◆ Assigned task:
Set down exactly the first line of the entries and every line after it, through the line with "a) Storefront home".

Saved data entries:

---*---

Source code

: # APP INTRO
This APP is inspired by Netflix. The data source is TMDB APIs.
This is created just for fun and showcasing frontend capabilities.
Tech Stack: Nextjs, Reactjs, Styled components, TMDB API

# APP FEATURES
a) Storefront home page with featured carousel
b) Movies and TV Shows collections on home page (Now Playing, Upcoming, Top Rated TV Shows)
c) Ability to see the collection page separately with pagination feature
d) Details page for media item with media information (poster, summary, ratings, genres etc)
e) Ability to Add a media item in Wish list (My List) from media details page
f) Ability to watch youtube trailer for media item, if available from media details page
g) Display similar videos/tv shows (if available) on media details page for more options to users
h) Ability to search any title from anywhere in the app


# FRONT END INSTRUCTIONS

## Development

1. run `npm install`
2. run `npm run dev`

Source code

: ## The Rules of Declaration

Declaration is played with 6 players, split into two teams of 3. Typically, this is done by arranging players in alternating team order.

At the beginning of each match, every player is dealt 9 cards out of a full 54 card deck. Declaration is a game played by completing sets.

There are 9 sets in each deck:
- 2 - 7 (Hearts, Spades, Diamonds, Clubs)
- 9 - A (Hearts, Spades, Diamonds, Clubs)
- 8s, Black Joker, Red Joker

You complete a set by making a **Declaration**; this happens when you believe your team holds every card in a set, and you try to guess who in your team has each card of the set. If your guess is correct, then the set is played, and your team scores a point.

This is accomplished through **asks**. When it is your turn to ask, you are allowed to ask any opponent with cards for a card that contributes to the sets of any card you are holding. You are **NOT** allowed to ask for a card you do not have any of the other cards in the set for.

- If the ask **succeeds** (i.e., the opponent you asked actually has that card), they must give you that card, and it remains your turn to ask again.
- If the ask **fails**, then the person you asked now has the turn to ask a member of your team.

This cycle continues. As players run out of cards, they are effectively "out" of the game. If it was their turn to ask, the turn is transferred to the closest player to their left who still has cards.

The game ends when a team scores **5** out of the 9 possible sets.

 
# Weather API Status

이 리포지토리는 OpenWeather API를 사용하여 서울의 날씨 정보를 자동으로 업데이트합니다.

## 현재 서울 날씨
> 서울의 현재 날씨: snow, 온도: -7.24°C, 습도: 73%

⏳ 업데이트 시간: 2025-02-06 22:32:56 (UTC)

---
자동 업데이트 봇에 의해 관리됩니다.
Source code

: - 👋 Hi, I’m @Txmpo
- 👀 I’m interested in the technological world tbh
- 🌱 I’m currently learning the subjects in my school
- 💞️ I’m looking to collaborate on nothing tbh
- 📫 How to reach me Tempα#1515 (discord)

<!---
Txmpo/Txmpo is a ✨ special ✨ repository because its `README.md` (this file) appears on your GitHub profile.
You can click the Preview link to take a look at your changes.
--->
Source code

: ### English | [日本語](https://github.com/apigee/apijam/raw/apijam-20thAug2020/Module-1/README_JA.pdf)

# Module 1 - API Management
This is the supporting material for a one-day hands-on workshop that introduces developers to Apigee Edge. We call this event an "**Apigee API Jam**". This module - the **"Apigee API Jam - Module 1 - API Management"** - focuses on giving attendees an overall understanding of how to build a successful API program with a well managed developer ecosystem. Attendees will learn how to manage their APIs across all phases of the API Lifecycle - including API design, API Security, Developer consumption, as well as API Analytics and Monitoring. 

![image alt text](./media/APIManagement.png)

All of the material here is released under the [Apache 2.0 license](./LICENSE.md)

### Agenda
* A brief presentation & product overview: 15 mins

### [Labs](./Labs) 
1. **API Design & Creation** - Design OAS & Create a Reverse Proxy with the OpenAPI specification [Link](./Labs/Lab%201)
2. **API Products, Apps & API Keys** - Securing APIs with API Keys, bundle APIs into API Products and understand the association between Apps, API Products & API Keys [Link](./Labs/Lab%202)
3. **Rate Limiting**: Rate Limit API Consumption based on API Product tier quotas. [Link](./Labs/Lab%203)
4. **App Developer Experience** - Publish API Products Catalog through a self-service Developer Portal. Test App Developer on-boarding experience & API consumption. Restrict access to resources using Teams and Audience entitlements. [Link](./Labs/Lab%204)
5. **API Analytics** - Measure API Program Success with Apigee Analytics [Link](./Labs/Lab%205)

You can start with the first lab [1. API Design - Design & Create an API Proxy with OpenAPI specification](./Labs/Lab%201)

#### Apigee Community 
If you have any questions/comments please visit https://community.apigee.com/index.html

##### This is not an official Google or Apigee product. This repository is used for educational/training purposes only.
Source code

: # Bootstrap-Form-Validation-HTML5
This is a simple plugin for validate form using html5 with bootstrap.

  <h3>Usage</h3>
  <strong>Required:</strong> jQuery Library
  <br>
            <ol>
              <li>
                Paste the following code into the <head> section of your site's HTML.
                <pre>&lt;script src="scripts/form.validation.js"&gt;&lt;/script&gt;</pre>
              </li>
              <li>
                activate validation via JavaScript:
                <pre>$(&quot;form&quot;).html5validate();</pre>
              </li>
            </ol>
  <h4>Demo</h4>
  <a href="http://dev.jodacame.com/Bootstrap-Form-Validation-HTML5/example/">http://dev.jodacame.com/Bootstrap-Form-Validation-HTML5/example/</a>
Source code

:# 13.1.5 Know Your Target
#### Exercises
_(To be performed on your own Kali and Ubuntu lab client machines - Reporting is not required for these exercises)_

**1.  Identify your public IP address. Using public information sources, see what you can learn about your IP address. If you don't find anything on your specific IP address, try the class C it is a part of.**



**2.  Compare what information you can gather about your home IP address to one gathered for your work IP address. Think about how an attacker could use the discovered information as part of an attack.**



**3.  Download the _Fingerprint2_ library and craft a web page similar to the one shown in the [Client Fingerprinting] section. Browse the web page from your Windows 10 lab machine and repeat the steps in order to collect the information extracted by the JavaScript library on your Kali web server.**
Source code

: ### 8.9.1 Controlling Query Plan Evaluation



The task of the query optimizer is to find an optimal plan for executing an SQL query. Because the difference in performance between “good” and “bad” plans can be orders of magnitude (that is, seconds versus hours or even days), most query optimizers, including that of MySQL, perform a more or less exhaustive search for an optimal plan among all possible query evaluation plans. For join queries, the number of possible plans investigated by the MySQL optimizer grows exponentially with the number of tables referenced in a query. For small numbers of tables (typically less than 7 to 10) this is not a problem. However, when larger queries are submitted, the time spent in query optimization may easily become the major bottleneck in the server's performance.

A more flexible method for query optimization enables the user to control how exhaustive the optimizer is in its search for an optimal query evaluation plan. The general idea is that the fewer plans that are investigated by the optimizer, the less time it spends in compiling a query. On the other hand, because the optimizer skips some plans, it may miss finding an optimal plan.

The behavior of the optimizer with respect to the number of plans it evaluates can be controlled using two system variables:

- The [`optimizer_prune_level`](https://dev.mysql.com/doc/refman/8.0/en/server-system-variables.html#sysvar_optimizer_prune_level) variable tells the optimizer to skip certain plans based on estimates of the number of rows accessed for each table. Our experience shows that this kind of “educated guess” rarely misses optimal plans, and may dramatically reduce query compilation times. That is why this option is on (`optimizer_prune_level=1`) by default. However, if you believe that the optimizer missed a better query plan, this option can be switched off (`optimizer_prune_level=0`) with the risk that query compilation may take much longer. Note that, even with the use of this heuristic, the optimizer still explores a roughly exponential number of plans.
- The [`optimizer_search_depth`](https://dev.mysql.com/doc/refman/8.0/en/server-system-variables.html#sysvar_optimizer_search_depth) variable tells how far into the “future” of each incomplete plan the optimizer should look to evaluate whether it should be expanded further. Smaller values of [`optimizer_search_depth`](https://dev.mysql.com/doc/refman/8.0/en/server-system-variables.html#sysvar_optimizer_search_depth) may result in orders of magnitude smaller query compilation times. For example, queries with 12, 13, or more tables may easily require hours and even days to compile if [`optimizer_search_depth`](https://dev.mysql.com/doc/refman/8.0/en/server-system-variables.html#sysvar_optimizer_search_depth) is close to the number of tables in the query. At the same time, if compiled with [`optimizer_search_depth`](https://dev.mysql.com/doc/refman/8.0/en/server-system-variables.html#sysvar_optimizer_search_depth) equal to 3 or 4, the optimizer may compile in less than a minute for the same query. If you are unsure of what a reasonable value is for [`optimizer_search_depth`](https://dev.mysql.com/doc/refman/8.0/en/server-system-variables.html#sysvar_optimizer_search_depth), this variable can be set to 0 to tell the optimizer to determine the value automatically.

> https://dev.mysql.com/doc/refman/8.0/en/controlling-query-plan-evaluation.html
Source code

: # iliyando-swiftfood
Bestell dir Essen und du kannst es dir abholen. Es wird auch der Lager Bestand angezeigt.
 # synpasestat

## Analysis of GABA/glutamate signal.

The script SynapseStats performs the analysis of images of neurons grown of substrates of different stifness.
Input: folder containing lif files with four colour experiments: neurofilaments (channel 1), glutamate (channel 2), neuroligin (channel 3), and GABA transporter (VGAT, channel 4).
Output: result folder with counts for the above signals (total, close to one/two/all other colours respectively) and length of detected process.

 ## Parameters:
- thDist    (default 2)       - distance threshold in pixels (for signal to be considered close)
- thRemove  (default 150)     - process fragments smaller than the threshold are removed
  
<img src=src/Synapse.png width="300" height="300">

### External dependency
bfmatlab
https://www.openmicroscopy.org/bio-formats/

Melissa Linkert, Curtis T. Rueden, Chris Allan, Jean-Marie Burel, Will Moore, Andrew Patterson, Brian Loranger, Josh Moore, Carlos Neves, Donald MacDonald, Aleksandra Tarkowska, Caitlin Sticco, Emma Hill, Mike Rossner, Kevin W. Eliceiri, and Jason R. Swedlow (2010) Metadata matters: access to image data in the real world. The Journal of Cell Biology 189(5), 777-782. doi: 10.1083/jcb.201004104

---*---

◆ Exercise output:
Source code

: # APP INTRO
This APP is inspired by Netflix. The data source is TMDB APIs.
This is created just for fun and showcasing frontend capabilities.
Tech Stack: Nextjs, Reactjs, Styled components, TMDB API

# APP FEATURES
a) Storefront home page with featured carousel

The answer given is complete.